▶ **Task**: Find how many lines of the listing below include the word "wenn", then report the number by itself.

= = =

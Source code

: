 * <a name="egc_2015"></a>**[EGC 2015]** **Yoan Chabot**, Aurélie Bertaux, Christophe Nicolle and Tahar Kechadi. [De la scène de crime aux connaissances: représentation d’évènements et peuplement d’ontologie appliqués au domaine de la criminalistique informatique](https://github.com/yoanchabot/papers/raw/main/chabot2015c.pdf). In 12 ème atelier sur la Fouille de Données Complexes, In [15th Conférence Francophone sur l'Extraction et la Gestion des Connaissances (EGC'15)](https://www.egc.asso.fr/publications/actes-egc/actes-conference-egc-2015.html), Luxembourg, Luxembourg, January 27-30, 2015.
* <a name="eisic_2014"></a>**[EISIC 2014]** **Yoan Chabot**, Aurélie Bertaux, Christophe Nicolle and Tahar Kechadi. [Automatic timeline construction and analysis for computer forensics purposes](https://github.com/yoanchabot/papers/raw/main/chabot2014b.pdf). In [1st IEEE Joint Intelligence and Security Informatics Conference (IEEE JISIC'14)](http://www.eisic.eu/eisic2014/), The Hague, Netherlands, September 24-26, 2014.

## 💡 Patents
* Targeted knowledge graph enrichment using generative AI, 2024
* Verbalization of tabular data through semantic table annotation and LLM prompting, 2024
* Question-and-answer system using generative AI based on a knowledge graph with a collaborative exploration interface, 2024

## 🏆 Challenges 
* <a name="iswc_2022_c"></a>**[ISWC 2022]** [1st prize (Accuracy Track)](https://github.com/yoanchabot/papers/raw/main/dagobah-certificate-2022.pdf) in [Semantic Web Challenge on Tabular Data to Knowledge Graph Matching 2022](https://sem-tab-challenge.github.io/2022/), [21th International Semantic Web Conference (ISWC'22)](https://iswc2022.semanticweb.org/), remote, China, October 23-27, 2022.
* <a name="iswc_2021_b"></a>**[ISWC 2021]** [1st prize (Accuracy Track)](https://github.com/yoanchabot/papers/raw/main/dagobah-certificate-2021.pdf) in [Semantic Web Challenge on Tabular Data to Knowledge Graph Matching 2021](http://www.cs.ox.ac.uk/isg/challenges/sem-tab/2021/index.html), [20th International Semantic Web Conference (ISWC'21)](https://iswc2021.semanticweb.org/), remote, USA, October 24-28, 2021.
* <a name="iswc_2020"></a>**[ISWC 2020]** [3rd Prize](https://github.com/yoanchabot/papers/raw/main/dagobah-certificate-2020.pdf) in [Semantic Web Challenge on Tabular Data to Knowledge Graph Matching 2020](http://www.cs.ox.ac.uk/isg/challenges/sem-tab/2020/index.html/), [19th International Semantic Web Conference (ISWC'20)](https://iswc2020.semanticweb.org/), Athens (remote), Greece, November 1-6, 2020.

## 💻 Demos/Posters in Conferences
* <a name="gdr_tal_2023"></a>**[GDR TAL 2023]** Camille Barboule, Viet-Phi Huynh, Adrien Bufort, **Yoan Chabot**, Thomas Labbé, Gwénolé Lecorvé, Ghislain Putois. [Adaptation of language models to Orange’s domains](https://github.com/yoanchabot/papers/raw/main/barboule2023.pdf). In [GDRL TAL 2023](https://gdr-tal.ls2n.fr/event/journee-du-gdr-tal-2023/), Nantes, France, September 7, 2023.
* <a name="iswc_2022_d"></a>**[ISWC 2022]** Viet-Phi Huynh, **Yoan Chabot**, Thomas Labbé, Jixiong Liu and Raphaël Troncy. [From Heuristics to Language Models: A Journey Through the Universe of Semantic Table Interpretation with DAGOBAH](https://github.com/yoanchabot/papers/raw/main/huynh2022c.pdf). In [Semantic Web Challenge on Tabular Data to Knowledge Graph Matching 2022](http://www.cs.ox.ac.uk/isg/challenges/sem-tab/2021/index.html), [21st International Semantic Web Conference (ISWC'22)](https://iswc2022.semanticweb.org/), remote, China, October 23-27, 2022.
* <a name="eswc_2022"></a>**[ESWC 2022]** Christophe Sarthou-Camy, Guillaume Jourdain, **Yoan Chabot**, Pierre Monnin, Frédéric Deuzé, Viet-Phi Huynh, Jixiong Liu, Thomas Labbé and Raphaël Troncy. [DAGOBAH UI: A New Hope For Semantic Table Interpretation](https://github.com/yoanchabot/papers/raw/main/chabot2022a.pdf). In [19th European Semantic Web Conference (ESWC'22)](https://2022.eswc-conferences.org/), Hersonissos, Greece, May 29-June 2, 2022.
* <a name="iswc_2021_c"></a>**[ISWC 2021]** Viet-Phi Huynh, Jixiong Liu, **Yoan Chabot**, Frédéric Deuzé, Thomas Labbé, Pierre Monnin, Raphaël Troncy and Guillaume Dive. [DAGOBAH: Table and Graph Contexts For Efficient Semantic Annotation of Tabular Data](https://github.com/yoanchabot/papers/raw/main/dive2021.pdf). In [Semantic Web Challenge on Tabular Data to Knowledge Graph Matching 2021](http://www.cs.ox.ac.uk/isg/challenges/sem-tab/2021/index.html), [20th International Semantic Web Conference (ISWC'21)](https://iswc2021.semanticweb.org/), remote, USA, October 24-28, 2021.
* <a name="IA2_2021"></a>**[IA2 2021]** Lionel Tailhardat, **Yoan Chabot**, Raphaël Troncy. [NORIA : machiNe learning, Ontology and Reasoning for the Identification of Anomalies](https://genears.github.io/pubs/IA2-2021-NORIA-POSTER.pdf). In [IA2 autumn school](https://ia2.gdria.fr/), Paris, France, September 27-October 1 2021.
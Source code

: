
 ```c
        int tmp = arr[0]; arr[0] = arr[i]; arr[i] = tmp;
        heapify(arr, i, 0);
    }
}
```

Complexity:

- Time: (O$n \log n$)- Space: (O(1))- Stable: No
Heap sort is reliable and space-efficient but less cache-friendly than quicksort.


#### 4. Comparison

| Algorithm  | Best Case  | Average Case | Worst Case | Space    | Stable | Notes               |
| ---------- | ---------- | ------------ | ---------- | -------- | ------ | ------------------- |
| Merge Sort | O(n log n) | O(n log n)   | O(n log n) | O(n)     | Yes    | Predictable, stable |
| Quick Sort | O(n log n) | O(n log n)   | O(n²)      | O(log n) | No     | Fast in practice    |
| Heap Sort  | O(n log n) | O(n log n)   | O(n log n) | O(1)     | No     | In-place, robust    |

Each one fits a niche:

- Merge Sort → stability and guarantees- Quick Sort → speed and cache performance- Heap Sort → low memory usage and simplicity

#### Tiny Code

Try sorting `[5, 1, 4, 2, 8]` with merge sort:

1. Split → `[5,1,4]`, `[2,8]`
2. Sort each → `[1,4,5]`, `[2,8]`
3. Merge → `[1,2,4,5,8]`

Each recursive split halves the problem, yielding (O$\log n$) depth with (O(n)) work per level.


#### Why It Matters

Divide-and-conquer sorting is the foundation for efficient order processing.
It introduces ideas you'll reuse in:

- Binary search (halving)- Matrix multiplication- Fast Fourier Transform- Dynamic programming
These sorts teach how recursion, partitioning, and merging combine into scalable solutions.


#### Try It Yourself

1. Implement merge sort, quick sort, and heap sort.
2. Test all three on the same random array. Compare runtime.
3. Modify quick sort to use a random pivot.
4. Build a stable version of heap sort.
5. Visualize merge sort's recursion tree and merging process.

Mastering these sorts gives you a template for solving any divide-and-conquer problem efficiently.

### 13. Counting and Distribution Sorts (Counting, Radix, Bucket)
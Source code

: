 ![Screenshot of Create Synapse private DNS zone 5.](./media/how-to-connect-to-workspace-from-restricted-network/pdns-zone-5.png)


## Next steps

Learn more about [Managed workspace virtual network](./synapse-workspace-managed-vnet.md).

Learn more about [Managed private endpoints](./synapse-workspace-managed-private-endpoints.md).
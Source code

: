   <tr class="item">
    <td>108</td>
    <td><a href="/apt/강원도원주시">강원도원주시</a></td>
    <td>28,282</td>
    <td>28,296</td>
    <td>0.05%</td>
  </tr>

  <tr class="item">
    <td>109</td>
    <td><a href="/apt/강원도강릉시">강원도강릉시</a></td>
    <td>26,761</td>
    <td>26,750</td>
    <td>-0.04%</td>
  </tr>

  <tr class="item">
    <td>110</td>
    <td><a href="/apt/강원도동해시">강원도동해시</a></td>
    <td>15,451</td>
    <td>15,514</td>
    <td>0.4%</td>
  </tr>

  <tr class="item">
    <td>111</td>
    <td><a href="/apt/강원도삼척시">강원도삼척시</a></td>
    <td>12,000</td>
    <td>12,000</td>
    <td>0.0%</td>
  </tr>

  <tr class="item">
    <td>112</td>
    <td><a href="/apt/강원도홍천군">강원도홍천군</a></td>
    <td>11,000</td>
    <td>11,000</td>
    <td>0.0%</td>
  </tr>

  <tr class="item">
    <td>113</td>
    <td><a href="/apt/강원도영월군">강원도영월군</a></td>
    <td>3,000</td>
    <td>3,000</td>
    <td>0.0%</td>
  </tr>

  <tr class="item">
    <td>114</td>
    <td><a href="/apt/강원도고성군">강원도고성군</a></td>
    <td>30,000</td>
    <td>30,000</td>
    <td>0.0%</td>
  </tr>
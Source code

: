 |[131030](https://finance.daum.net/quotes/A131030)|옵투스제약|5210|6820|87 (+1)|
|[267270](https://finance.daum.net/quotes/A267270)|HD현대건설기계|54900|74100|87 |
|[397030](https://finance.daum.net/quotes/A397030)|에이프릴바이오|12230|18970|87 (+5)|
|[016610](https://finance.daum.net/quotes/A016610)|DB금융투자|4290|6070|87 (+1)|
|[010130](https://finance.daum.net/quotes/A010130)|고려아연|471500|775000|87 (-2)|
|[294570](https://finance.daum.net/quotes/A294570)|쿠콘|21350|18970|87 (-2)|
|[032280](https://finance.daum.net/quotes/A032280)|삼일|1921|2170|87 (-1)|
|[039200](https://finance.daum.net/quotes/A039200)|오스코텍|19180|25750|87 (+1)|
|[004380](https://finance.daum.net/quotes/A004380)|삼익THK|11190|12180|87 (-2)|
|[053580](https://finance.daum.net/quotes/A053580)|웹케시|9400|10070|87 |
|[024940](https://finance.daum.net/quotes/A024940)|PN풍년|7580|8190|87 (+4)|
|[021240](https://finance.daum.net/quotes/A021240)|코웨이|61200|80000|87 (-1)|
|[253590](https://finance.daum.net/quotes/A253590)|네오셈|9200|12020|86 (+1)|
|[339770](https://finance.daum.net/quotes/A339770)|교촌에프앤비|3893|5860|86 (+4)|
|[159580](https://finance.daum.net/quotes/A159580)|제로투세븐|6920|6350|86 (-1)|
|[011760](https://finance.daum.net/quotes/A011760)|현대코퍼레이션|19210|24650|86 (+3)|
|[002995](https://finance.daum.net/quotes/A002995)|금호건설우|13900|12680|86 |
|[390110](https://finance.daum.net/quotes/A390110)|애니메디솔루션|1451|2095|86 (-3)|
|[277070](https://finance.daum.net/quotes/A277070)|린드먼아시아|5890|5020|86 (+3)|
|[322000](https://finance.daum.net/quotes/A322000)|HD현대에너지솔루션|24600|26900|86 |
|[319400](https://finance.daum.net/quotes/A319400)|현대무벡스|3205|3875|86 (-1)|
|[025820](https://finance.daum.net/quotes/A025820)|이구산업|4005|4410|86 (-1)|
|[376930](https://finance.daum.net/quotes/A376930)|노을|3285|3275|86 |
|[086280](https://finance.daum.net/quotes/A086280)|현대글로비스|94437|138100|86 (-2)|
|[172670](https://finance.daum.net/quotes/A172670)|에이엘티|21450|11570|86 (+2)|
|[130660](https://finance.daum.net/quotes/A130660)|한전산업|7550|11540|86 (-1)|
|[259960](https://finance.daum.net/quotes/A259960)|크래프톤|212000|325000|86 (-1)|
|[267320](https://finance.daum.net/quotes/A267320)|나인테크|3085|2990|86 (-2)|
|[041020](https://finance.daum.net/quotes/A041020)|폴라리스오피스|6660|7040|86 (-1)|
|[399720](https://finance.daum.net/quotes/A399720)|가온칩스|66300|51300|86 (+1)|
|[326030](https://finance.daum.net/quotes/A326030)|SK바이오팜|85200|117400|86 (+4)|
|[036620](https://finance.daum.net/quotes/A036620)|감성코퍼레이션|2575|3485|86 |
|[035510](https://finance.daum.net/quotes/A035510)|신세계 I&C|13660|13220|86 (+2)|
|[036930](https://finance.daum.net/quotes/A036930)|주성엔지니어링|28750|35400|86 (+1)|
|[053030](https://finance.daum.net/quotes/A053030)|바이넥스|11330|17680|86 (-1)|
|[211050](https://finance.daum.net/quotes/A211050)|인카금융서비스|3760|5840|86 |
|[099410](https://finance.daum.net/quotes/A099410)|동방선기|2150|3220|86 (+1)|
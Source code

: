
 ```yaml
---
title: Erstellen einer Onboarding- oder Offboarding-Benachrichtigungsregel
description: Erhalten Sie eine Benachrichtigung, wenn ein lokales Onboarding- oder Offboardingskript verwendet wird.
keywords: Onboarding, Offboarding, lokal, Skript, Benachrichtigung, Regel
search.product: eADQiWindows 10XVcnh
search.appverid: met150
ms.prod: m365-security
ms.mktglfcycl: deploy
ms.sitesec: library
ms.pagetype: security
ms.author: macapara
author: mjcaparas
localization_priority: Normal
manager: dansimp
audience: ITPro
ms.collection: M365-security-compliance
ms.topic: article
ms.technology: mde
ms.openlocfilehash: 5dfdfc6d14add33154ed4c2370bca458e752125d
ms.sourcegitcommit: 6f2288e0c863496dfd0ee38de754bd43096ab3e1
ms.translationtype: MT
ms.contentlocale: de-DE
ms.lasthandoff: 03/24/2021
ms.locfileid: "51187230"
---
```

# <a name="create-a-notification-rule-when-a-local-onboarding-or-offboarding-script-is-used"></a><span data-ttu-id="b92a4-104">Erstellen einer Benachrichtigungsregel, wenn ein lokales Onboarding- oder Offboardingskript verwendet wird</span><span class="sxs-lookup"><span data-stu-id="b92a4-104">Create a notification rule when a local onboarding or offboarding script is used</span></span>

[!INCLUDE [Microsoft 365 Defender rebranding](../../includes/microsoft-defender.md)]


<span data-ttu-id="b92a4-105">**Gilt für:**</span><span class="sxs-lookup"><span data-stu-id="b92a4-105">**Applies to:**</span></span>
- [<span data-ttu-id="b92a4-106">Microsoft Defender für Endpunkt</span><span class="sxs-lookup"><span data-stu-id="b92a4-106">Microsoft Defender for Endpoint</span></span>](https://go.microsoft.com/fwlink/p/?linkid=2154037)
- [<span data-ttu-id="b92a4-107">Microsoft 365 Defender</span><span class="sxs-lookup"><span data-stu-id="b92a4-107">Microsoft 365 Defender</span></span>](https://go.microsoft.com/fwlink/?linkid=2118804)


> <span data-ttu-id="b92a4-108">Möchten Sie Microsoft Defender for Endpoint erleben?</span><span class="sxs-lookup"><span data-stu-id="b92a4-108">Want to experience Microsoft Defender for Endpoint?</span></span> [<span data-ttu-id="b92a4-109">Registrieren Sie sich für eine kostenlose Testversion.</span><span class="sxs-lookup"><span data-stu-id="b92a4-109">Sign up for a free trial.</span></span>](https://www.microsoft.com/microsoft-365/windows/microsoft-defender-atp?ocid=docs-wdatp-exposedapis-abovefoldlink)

= = =

▶ **Answer to the exercise**: 2